Abstract:
Malnutrition is the leading cause of child morbidity and mortality in Nigeria. Children are
said to be stunted, wasted, and underweight if their height-for-age, weight-for-height, and weightfor-
age z-score falls below the threshold of the World Health Organisation median growth standards
respectively. Predicting the prevalence of childhood malnutrition has been by region which in the
real sense could be misleading as variation occurs even at smaller units. This study makes use
of point referenced data from the 2013 Nigeria Demographic and Health Survey to predict the
prevalence of malnutrition in the forms of stunting, wasting, and underweight for every location
in Nigeria, thus, avoiding issues of generalisation. The computational cost of obtaining model
parameters was reduced by employing the stochastic partial differential equation approach, which
allows the continuously indexed Gaussian field of the underlying spatial process to be represented
by a Gaussian Markov random field.
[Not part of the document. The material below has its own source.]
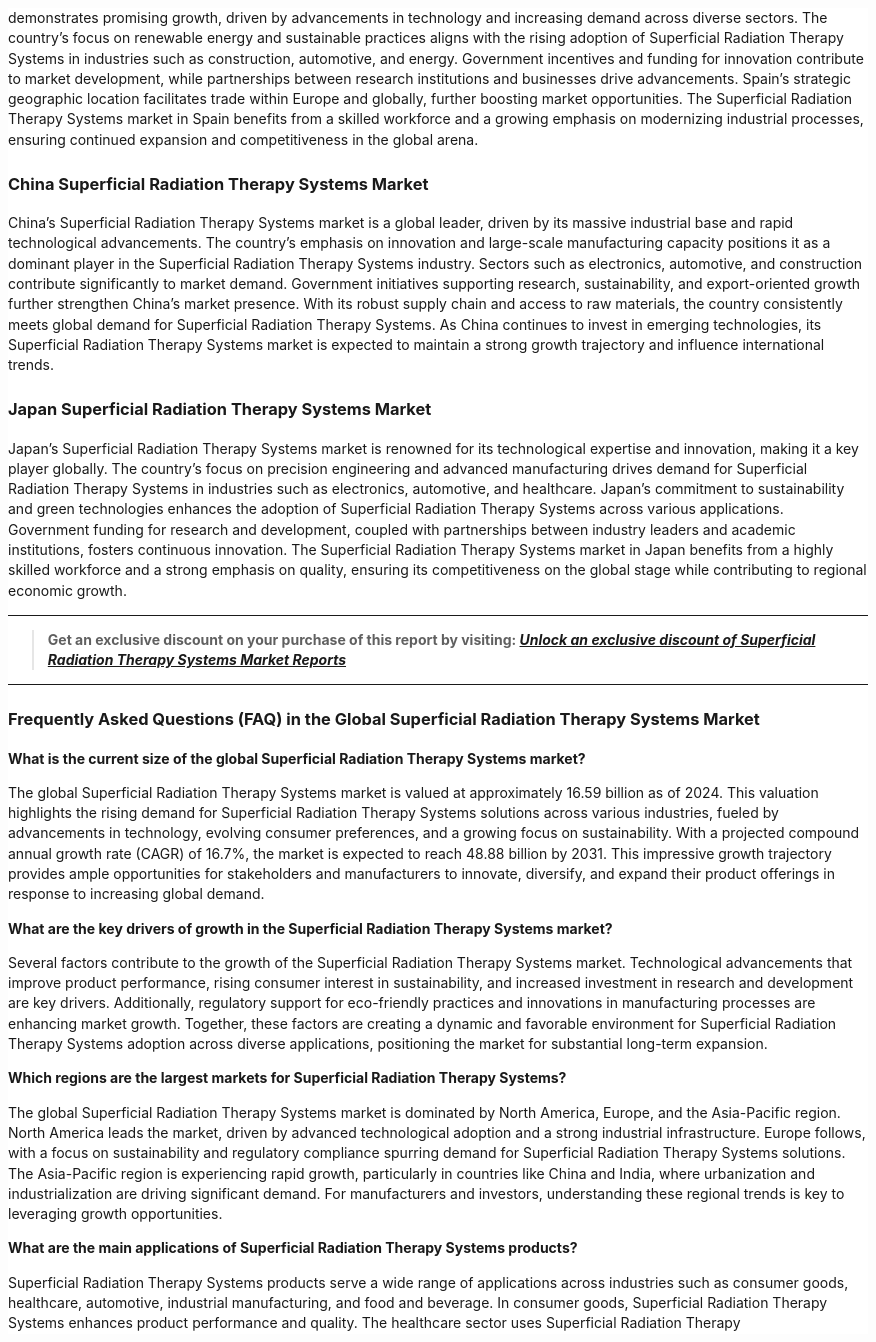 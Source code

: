 demonstrates promising growth, driven by advancements in technology and increasing demand across diverse sectors. The country&rsquo;s focus on renewable energy and sustainable practices aligns with the rising adoption of Superficial Radiation Therapy Systems in industries such as construction, automotive, and energy. Government incentives and funding for innovation contribute to market development, while partnerships between research institutions and businesses drive advancements. Spain&rsquo;s strategic geographic location facilitates trade within Europe and globally, further boosting market opportunities. The Superficial Radiation Therapy Systems market in Spain benefits from a skilled workforce and a growing emphasis on modernizing industrial processes, ensuring continued expansion and competitiveness in the global arena.</p><h3>China Superficial Radiation Therapy Systems Market</h3><p>China&rsquo;s Superficial Radiation Therapy Systems market is a global leader, driven by its massive industrial base and rapid technological advancements. The country&rsquo;s emphasis on innovation and large-scale manufacturing capacity positions it as a dominant player in the Superficial Radiation Therapy Systems industry. Sectors such as electronics, automotive, and construction contribute significantly to market demand. Government initiatives supporting research, sustainability, and export-oriented growth further strengthen China&rsquo;s market presence. With its robust supply chain and access to raw materials, the country consistently meets global demand for Superficial Radiation Therapy Systems. As China continues to invest in emerging technologies, its Superficial Radiation Therapy Systems market is expected to maintain a strong growth trajectory and influence international trends.</p><h3>Japan Superficial Radiation Therapy Systems Market</h3><p>Japan&rsquo;s Superficial Radiation Therapy Systems market is renowned for its technological expertise and innovation, making it a key player globally. The country&rsquo;s focus on precision engineering and advanced manufacturing drives demand for Superficial Radiation Therapy Systems in industries such as electronics, automotive, and healthcare. Japan&rsquo;s commitment to sustainability and green technologies enhances the adoption of Superficial Radiation Therapy Systems across various applications. Government funding for research and development, coupled with partnerships between industry leaders and academic institutions, fosters continuous innovation. The Superficial Radiation Therapy Systems market in Japan benefits from a highly skilled workforce and a strong emphasis on quality, ensuring its competitiveness on the global stage while contributing to regional economic growth.</p><hr /><blockquote><p><strong>Get an exclusive discount on your purchase of this report by visiting: <em><a href="://marketresearchpulse.com/ask-for-discount/80122?utm_source=Github&amp;utm_medium=027">Unlock an exclusive discount of Superficial Radiation Therapy Systems Market Reports</a></em>&nbsp;</strong></p></blockquote><hr /><h3>Frequently Asked Questions (FAQ) in the Global Superficial Radiation Therapy Systems Market</h3><p><strong>What is the current size of the global Superficial Radiation Therapy Systems market?</strong></p><p>The global Superficial Radiation Therapy Systems market is valued at approximately 16.59 billion as of 2024. This valuation highlights the rising demand for Superficial Radiation Therapy Systems solutions across various industries, fueled by advancements in technology, evolving consumer preferences, and a growing focus on sustainability. With a projected compound annual growth rate (CAGR) of 16.7%, the market is expected to reach 48.88 billion by 2031. This impressive growth trajectory provides ample opportunities for stakeholders and manufacturers to innovate, diversify, and expand their product offerings in response to increasing global demand.</p><p><strong>What are the key drivers of growth in the Superficial Radiation Therapy Systems market?</strong></p><p>Several factors contribute to the growth of the Superficial Radiation Therapy Systems market. Technological advancements that improve product performance, rising consumer interest in sustainability, and increased investment in research and development are key drivers. Additionally, regulatory support for eco-friendly practices and innovations in manufacturing processes are enhancing market growth. Together, these factors are creating a dynamic and favorable environment for Superficial Radiation Therapy Systems adoption across diverse applications, positioning the market for substantial long-term expansion.</p><p><strong>Which regions are the largest markets for Superficial Radiation Therapy Systems?</strong></p><p>The global Superficial Radiation Therapy Systems market is dominated by North America, Europe, and the Asia-Pacific region. North America leads the market, driven by advanced technological adoption and a strong industrial infrastructure. Europe follows, with a focus on sustainability and regulatory compliance spurring demand for Superficial Radiation Therapy Systems solutions. The Asia-Pacific region is experiencing rapid growth, particularly in countries like China and India, where urbanization and industrialization are driving significant demand. For manufacturers and investors, understanding these regional trends is key to leveraging growth opportunities.</p><p><strong>What are the main applications of Superficial Radiation Therapy Systems products?</strong></p><p>Superficial Radiation Therapy Systems products serve a wide range of applications across industries such as consumer goods, healthcare, automotive, industrial manufacturing, and food and beverage. In consumer goods, Superficial Radiation Therapy Systems enhances product performance and quality. The healthcare sector uses Superficial Radiation Therapy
Inferences was based on integrated nested Laplace approximation
method of Bayesian computing. Results show that children that resides in urban area
offer all forms of malnutrition than their counterparts in rural areas, though, the estimates for
stunting and wasting are insignificant. Female children are 20.4%, 13%, and 19.9% less likely to
be stunted, wasted, and underweight respectively compared to male children. Results also show
that children are prone to malnutrition at the early months of their life and older mothers have
better nourished children. The predicted maps showing the prevalence and spatial distribution
of malnutrition indicate that there exists huge variation in the nutritional status of children that
live within the same geographical settings. In particular, there is uneven distribution of stunting
among children living in Ondo state, while wasting and underweight were unevenly distributed
among children from Borno and Nasarawa states respectively.